The lines you return should be those containing the string "Controllers", taken from the data below.

Items from a dataset
○ ○ ○
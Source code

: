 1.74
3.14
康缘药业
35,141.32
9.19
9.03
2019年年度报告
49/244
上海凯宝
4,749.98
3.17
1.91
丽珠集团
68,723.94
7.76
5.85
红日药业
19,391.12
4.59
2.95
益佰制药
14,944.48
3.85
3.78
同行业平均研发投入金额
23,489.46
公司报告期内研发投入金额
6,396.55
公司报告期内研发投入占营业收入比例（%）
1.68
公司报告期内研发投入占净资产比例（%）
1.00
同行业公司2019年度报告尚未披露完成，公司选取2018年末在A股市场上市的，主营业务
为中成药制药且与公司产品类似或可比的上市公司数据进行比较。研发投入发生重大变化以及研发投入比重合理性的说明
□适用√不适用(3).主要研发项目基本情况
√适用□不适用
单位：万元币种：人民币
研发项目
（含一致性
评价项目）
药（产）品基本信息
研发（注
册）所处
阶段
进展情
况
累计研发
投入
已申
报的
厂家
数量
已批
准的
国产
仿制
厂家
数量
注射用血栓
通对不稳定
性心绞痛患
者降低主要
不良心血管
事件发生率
○ ○ ○
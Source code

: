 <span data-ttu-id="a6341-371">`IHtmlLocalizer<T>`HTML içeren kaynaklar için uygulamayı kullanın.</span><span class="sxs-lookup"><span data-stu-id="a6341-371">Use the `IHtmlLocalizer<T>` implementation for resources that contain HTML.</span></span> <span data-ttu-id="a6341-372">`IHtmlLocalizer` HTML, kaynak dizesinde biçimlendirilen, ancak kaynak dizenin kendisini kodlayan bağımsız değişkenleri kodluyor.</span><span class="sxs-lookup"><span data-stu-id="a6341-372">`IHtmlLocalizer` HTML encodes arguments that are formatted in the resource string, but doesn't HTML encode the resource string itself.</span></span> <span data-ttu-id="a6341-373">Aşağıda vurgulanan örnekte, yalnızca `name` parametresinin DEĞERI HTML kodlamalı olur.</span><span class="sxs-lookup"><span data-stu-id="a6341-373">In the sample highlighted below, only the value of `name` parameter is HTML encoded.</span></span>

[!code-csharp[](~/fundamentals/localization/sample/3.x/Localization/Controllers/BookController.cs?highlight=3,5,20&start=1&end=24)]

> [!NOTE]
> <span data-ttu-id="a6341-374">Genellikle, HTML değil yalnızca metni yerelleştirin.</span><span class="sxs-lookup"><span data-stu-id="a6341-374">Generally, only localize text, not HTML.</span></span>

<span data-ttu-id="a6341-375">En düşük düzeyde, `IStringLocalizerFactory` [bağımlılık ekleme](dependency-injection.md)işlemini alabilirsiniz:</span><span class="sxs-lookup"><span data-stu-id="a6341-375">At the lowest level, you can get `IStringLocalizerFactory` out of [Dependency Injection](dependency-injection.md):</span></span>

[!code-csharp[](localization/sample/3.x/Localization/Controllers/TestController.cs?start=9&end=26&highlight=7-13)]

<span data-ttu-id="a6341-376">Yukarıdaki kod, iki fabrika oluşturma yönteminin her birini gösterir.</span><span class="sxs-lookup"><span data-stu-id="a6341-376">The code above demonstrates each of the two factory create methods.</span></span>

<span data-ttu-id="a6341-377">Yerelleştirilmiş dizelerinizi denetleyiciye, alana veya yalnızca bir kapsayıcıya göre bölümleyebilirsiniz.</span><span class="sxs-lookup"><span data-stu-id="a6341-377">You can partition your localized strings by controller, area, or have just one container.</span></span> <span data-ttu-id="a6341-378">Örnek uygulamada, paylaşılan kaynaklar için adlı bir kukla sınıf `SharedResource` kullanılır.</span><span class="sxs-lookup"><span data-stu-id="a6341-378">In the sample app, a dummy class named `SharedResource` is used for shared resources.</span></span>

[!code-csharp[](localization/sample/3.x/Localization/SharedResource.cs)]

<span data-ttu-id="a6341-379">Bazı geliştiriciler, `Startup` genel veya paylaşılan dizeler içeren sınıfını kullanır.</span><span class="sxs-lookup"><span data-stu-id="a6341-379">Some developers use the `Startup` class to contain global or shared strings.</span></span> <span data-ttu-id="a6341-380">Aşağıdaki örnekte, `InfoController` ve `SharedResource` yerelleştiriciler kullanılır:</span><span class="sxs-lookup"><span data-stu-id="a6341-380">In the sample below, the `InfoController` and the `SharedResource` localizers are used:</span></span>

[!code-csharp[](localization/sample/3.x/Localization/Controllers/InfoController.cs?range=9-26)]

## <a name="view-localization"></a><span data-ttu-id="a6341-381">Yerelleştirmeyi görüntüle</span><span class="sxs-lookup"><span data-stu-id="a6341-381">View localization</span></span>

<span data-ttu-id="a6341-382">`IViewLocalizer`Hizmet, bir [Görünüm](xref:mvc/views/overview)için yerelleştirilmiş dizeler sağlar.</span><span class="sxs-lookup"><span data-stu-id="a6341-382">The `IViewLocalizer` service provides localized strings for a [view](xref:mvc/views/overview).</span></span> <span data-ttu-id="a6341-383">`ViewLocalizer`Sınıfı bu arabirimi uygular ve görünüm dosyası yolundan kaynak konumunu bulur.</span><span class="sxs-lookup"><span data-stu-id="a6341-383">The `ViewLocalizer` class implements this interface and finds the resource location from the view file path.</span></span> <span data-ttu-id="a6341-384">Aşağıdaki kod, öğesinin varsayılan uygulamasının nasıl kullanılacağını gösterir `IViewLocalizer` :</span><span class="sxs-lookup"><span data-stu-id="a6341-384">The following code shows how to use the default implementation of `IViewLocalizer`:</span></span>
○ ○ ○
Task response >>
[!code-csharp[](~/fundamentals/localization/sample/3.x/Localization/Controllers/BookController.cs?highlight=3,5,20&start=1&end=24)]
[!code-csharp[](localization/sample/3.x/Localization/Controllers/TestController.cs?start=9&end=26&highlight=7-13)]
[!code-csharp[](localization/sample/3.x/Localization/Controllers/InfoController.cs?range=9-26)]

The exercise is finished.